*** Exercise data

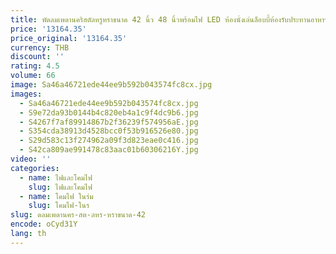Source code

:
 ```yaml
---
title: พัดลมเพดานคริสตัลหรูหราขนาด 42 นิ้ว 48 นิ้วพร้อมไฟ LED ห้องนั่งเล่นล็อบบี้ห้องรับประทานอาหารไฟพัดลมที่มองไม่เห็นที่ทันสมัย
price: '13164.35'
price_original: '13164.35'
currency: THB
discount: ''
rating: 4.5
volume: 66
image: Sa46a46721ede44ee9b592b043574fc8cx.jpg
images:
  - Sa46a46721ede44ee9b592b043574fc8cx.jpg
  - S9e72da93b0144b4c820eb4a1c9f4dc9b6.jpg
  - S4267f7af89914867b2f36239f574956aE.jpg
  - S354cda38913d4528bcc0f53b916526e80.jpg
  - S29d583c13f274962a09f3d823eae0c416.jpg
  - S42ca809ae991478c83aac01b60306216Y.jpg
video: ''
categories:
  - name: ไฟและโคมไฟ
    slug: ไฟและโคมไฟ
  - name: โคมไฟ ในร่ม
    slug: โคมไฟ-ในร
slug: ดลมเพดานคร-สต-ลหร-หราขนาด-42
encode: oCyd31Y
lang: th
---
```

******

*Problem details*
Which lines in the listing hold the word "ดลมเพดานคร"? Copy them out.

*Task solution*
title: พัดลมเพดานคริสตัลหรูหราขนาด 42 นิ้ว 48 นิ้วพร้อมไฟ LED ห้องนั่งเล่นล็อบบี้ห้องรับประทานอาหารไฟพัดลมที่มองไม่เห็นที่ทันสมัย
slug: ดลมเพดานคร-สต-ลหร-หราขนาด-42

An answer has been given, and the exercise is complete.